I’ve been dreaming of these Peanut Butter Fudge Brownie Pretzel Bars all summer long!
They are rich, decadent, and super fudgy! I used @californiagourmetchocolate chips today, which are my favorite natural brand of chocolate chips. #ad
Peanut Butter Fudge Brownie Pretzel Bars

- Prep Time: 40
- Cook Time: 35
- Total Time: 1 hour 15 minutes
- Yield: 24-30 squares
- Category: brownies
- Method: baking
Ingredients
For the Peanut Butter Layer
4 large eggs
1 1/2 cups (packed) light brown sugar
1 tsp. kosher salt
1 tsp. vanilla extract
1 1/2 cups natural creamy peanut butter
1/2 cup gluten-free 1 to 1 all-purpose flour ( I recommend Bob’s Red Mill)
For the Cocoa Layer
4 large eggs
1 cup granulated sugar
1/2 cup (packed) light brown sugar
2 tsp. vanilla extract
1 1/2 tsp. kosher salt
1 cup (2 stick) virgin coconut oil or vegan butter, melted
1 cup unsweetened cocoa powder
6 Tbsp. arrowroot starch
Other
1 1/2 cups chocolate chips
3 cups gluten-free pretzels
1 1/2 cups halved salted peanuts
Instructions
Make the Peanut Butter Layer:
- Preheat oven to 350°F and line a 9” x 13” pan with parchment paper, leaving at least a 2″ overhang on 2 sides.

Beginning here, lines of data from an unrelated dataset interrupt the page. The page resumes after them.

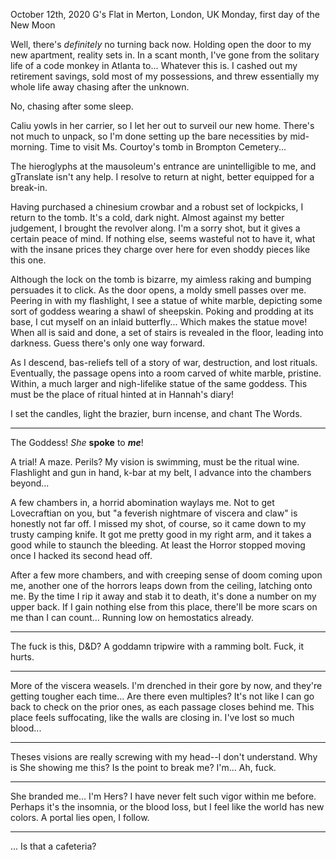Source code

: October 12th, 2020
G's Flat in Merton, London, UK
Monday, first day of the New Moon

Well, there's _definitely_ no turning back now. Holding open the door to my new apartment, reality sets in. In a scant month, I've gone from the solitary life of a code monkey in Atlanta to... Whatever this is. I cashed out my retirement savings, sold most of my possessions, and threw essentially my whole life away chasing after the unknown.

No, chasing after some sleep.

Caliu yowls in her carrier, so I let her out to surveil our new home. There's not much to unpack, so I'm done setting up the bare necessities by mid-morning. Time to visit Ms. Courtoy's tomb in Brompton Cemetery...

The hieroglyphs at the mausoleum's entrance are unintelligible to me, and gTranslate isn't any help. I resolve to return at night, better equipped for a break-in.

Having purchased a chinesium crowbar and a robust set of lockpicks, I return to the tomb. It's a cold, dark night. Almost against my better judgement, I brought the revolver along. I'm a sorry shot, but it gives a certain peace of mind. If nothing else, seems wasteful not to have it, what with the insane prices they charge over here for even shoddy pieces like this one.

Although the lock on the tomb is bizarre, my aimless raking and bumping persuades it to click. As the door opens, a moldy smell passes over me. Peering in with my flashlight, I see a statue of white marble, depicting some sort of goddess wearing a shawl of sheepskin. Poking and prodding at its base, I cut myself on an inlaid butterfly... Which makes the statue move! When all is said and done, a set of stairs is revealed in the floor, leading into darkness. Guess there's only one way forward.

As I descend, bas-reliefs tell of a story of war, destruction, and lost rituals. Eventually, the passage opens into a room carved of white marble, pristine. Within, a much larger and nigh-lifelike statue of the same goddess. This must be the place of ritual hinted at in Hannah's diary!

I set the candles, light the brazier, burn incense, and chant The Words.

---

The Goddess! _She_ **spoke** to **_me_**!

A trial! A maze. Perils? My vision is swimming, must be the ritual wine. Flashlight and gun in hand, k-bar at my belt, I advance into the chambers beyond...

A few chambers in, a horrid abomination waylays me. Not to get Lovecraftian on you, but "a feverish nightmare of viscera and claw" is honestly not far off. I missed my shot, of course, so it came down to my trusty camping knife. It got me pretty good in my right arm, and it takes a good while to staunch the bleeding. At least the Horror stopped moving once I hacked its second head off.

After a few  more chambers, and with creeping sense of doom coming upon me, another one of the horrors leaps down from the ceiling, latching onto me. By the time I rip it away and stab it to death, it's done a number on my upper back. If I gain nothing else from this place, there'll be more scars on me than I can count... Running low on hemostatics already.

---

The fuck is this, D&D? A goddamn tripwire with a ramming bolt. Fuck, it hurts.

---

More of the viscera weasels. I'm drenched in their gore by now, and they're getting tougher each time... Are there even multiples? It's not like I can go back to check on the prior ones, as each passage closes behind me. This place feels suffocating, like the walls are closing in. I've lost so much blood...

---

Theses visions are really screwing with my head--I don't understand. Why is She showing me this? Is the point to break me? I'm... Ah, fuck.

---

She branded me... I'm Hers? I have never felt such vigor within me before. Perhaps it's the insomnia, or the blood loss, but I feel like the world has new colors. A portal lies open, I follow.

---

... Is that a cafeteria?
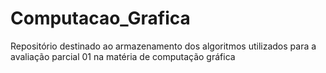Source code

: # Computacao_Grafica
Repositório destinado ao armazenamento dos algoritmos utilizados para a avaliação parcial 01 na matéria de computação gráfica 

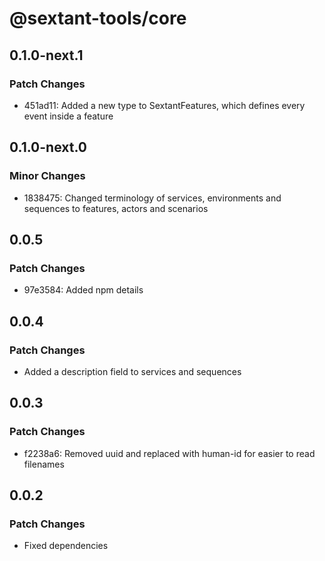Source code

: # @sextant-tools/core

## 0.1.0-next.1

### Patch Changes

- 451ad11: Added a new type to SextantFeatures, which defines every event inside a feature

## 0.1.0-next.0

### Minor Changes

- 1838475: Changed terminology of services, environments and sequences to features, actors and scenarios

## 0.0.5

### Patch Changes

- 97e3584: Added npm details

## 0.0.4

### Patch Changes

- Added a description field to services and sequences

## 0.0.3

### Patch Changes

- f2238a6: Removed uuid and replaced with human-id for easier to read filenames

## 0.0.2

### Patch Changes

- Fixed dependencies
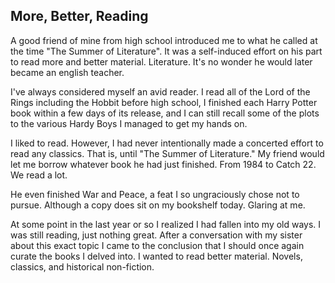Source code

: ## More, Better, Reading

A good friend of mine from high school introduced me to what he called at the
time "The Summer of Literature". It was a self-induced effort on his part to
read more and better material. Literature. It's no wonder he would later became
an english teacher.

I've always considered myself an avid reader. I read all of the Lord of the
Rings including the Hobbit before high school, I finished each Harry Potter book
within a few days of its release, and I can still recall some of the plots to
the various Hardy Boys I managed to get my hands on.

I liked to read. However, I had never intentionally made a concerted effort to
read any classics. That is, until "The Summer of Literature." My friend would
let me borrow whatever book he had just finished. From 1984 to Catch 22. We read
a lot.

He even finished War and Peace, a feat I so ungraciously chose not to pursue.
Although a copy does sit on my bookshelf today. Glaring at me.

At some point in the last year or so I realized I had fallen into my old ways. I
was still reading, just nothing great. After a conversation with my sister about
this exact topic I came to the conclusion that I should once again curate the
books I delved into. I wanted to read better material. Novels, classics, and
historical non-fiction.
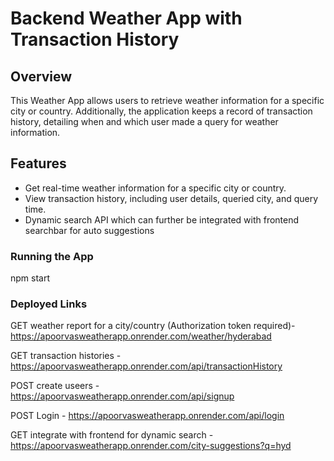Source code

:# Backend Weather App with Transaction History

## Overview

This Weather App allows users to retrieve weather information for a specific city or country. Additionally, the application keeps a record of transaction history, detailing when and which user made a query for weather information.

## Features

- Get real-time weather information for a specific city or country.
- View transaction history, including user details, queried city, and query time.
- Dynamic search API which can further be integrated with frontend searchbar for auto suggestions 

### Running the App

npm start

### Deployed Links

GET weather report for a city/country (Authorization token required)- https://apoorvasweatherapp.onrender.com/weather/hyderabad

GET transaction histories - https://apoorvasweatherapp.onrender.com/api/transactionHistory

POST create useers - https://apoorvasweatherapp.onrender.com/api/signup

POST Login - https://apoorvasweatherapp.onrender.com/api/login

GET integrate with frontend for dynamic search - https://apoorvasweatherapp.onrender.com/city-suggestions?q=hyd

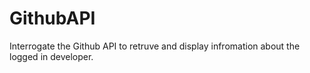 # GithubAPI
Interrogate the Github API to retruve and display infromation about the logged in developer.
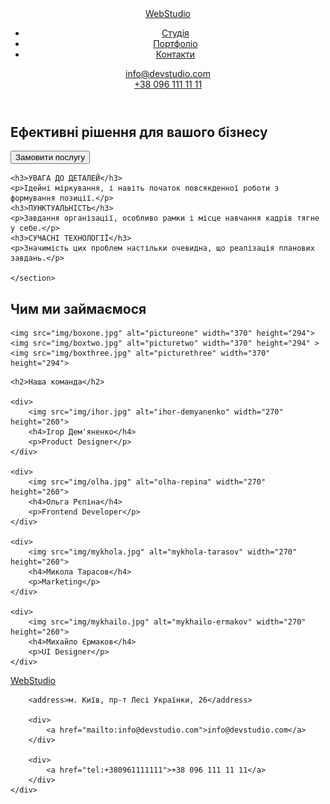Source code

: <!DOCTYPE html>
<html lang="en">
<head>
    <meta charset="UTF-8">
    <meta http-equiv="X-UA-Compatible" content="IE=edge">
    <meta name="viewport" content="width=device-width, initial-scale=1.0">
    <title>WebStudio</title>
</head>
<body>
<!-- Navigation -->
<header>
    <a href="/">WebStudio</a>
    <nav>
        <ul>
            <li><a href="">Студія</a></li>
            <li><a href="">Портфоліо</a></li>
            <li><a href="">Контакти</a></li>
        </ul>
    </nav>
    
   <div>
    <a href="mailto:info@devstudio.com">info@devstudio.com</a>
</div>
   <div>
    <a href="tel:+380961111111">+38 096 111 11 11</a>
</div>

</header>
<!-- Main -->
<main>
    <section>
        <h1>Ефективні рішення для вашого бізнесу</h1>
        <button type="button">Замовити послугу</button>
    </section>
<!-- Main Content -->
    <section>

    <h3>УВАГА ДО ДЕТАЛЕЙ</h3>
    <p>Ідейні міркування, і навіть початок повсякденної роботи з формування позиції.</p>
    <h3>ПУНКТУАЛЬНІСТЬ</h3>
    <p>Завдання організації, особливо рамки і місце навчання кадрів тягне у себе.</p>
    <h3>СУЧАСНІ ТЕХНОЛОГІЇ</h3>
    <p>Значимість цих проблем настільки очевидна, що реалізація планових завдань.</p>

    </section>

<section>
    <h2>Чим ми займаємося</h2>

    <img src="img/boxone.jpg" alt="pictureone" width="370" height="294">
    <img src="img/boxtwo.jpg" alt="picturetwo" width="370" height="294" >
    <img src="img/boxthree.jpg" alt="picturethree" width="370" height="294">
</section>

<section>

    <h2>Наша команда</h2>

    <div>
        <img src="img/ihor.jpg" alt="ihor-demyanenko" width="270" height="260">
        <h4>Ігор Дем'яненко</h4>
        <p>Product Designer</p>
    </div>

    <div>
        <img src="img/olha.jpg" alt="olha-repina" width="270" height="260">
        <h4>Ольга Рєпіна</h4>
        <p>Frontend Developer</p>
    </div>

    <div>
        <img src="img/mykhola.jpg" alt="mykhola-tarasov" width="270" height="260">
        <h4>Микола Тарасов</h4>
        <p>Marketing</p>
    </div>

    <div>
        <img src="img/mykhailo.jpg" alt="mykhailo-ermakov" width="270" height="260">
        <h4>Михайло Єрмаков</h4>
        <p>UI Designer</p>
    </div>

</section>

</main>

<footer>
    <div>
        <a href="/">WebStudio</a>

        <address>м. Київ, пр-т Лесі Українки, 26</address>

        <div>
            <a href="mailto:info@devstudio.com">info@devstudio.com</a>
        </div>

        <div>
            <a href="tel:+380961111111">+38 096 111 11 11</a>
        </div>
    </div>

</footer>
    
</body>
</html>
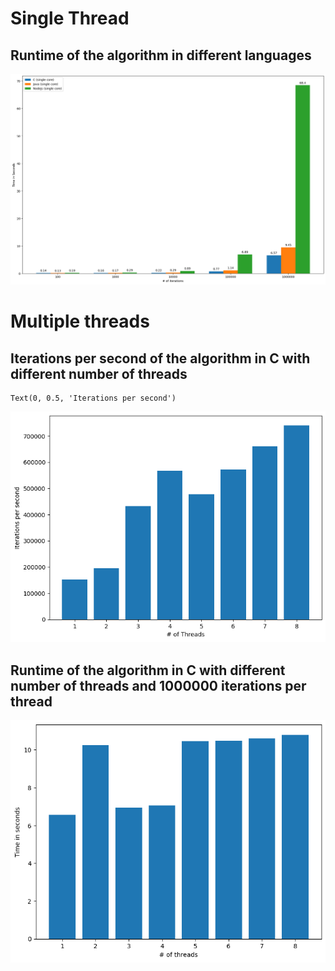 # Single Thread

## Runtime of the algorithm in different languages


    
![png](benchmark_files/benchmark_4_0.png)
    


# Multiple threads

## Iterations per second of the algorithm in C with different number of threads




    Text(0, 0.5, 'Iterations per second')




    
![png](benchmark_files/benchmark_7_1.png)
    


## Runtime of the algorithm in C with different number of threads and 1000000 iterations per thread


    
![png](benchmark_files/benchmark_9_0.png)
    

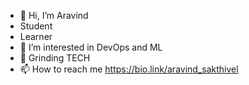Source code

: - 👋 Hi, I’m Aravind
- Student
- Learner
- 👀 I’m interested in DevOps and ML
- 🌱 Grinding TECH
- 📫 How to reach me https://bio.link/aravind_sakthivel

<!---
aravind13092001/aravind13092001 is a ✨ special ✨ repository because its `README.md` (this file) appears on your GitHub profile.
You can click the Preview link to take a look at your changes.
--->

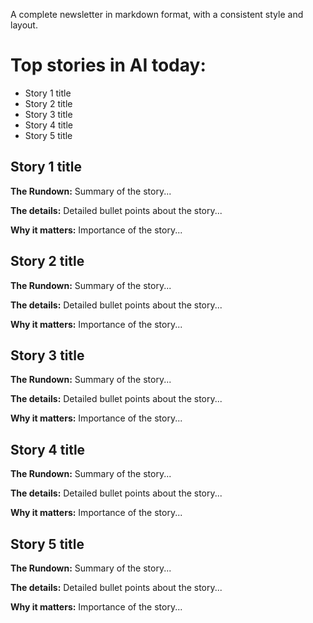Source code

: A complete newsletter in markdown format, with a consistent style and layout.

# Top stories in AI today:

- Story 1 title
- Story 2 title
- Story 3 title
- Story 4 title
- Story 5 title

## Story 1 title

**The Rundown:** Summary of the story...

**The details:** Detailed bullet points about the story...

**Why it matters:** Importance of the story...

## Story 2 title

**The Rundown:** Summary of the story...

**The details:** Detailed bullet points about the story...

**Why it matters:** Importance of the story...

## Story 3 title

**The Rundown:** Summary of the story...

**The details:** Detailed bullet points about the story...

**Why it matters:** Importance of the story...

## Story 4 title

**The Rundown:** Summary of the story...

**The details:** Detailed bullet points about the story...

**Why it matters:** Importance of the story...

## Story 5 title

**The Rundown:** Summary of the story...

**The details:** Detailed bullet points about the story...

**Why it matters:** Importance of the story...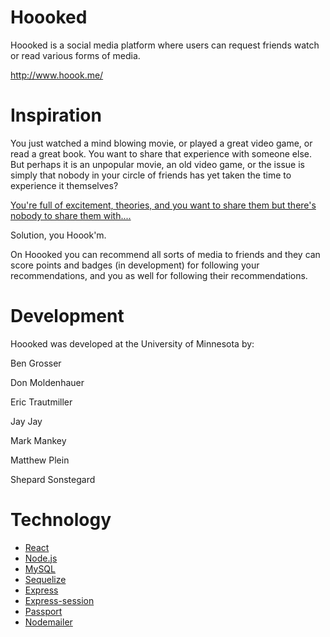 # Hoooked

[](https://raw.githubusercontent.com/Team-Chocolate-Chip-Cookies/Hoooked/master/client/src/images/logo2.png)

Hoooked is a social media platform where users can request friends watch or read various forms of media.   

http://www.hoook.me/

# Inspiration

You just watched a mind blowing movie, or played a great video game, or read a great book.   You want to share that experience with someone else.   But perhaps it is an unpopular movie, an old video game, or the issue is simply that nobody in your circle of friends has yet taken the time to experience it themselves?

[You're full of excitement, theories, and you want to share them but there's nobody to share them with....](https://www.youtube.com/watch?v=VSAALRWehGA)

Solution, you Hoook'm.   

On Hoooked you can recommend all sorts of media to friends and they can score points and badges (in development) for following your recommendations, and you as well for following their recommendations.



# Development

Hoooked was developed at the University of Minnesota by:

Ben Grosser

Don Moldenhauer

Eric Trautmiller

Jay Jay

Mark Mankey

Matthew Plein

Shepard Sonstegard

# Technology

- [React](https://reactjs.org/)
- [Node.js](https://nodejs.org/en/)
- [MySQL](https://www.mysql.com/)
- [Sequelize](http://docs.sequelizejs.com/)
- [Express](https://expressjs.com/)
- [Express-session](https://www.npmjs.com/package/express-session)
- [Passport](http://www.passportjs.org)
- [Nodemailer](https://nodemailer.com/about/)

- In a bowl of an electric mixer, whisk together the eggs, brown sugar, salt, and vanilla until well combined. Mix in the peanut butter and glute-free flour until a smooth, thick batter forms. Set aside.
Make the Brownie Batter:
- Using an electric mixer or a stand mixer fitted with the whisk attachment on medium-high speed, mix the eggs, granulated sugar, and brown sugar in a large bowl for 4-5 minutes. Then, on low speed, mix in the melted butter, vanilla and salt. Lastly, sift in the cocoa powder and arrowroot starch. Beat on low for 30 seconds, then, increase the speed a bit and beat until a thick batter forms. Set aside.
Assemble:
- Pour the peanut butter mixture into the prepared pan. Smooth into an even layer with a knife or offset spatula.Top it with half of the chocolate chips, broken pretzels, and salted peanuts.
- Next, pour the brownie mixture over the top. Then, sprinkle over the remaining chocolate chips and peanuts.
- Lastly, arrange the pretzels in neat rows over the brownie.
- Bake for 30-40 minutes.
- Let the brownie cool to room temperature and place in the fridge for at least 4 hours before serving. Remove brownie from pan using parchment overhang, then cut into 24-30 squares.
- Remove brownie from pan using the overhanging parchment paper and cut into 24-30 squares.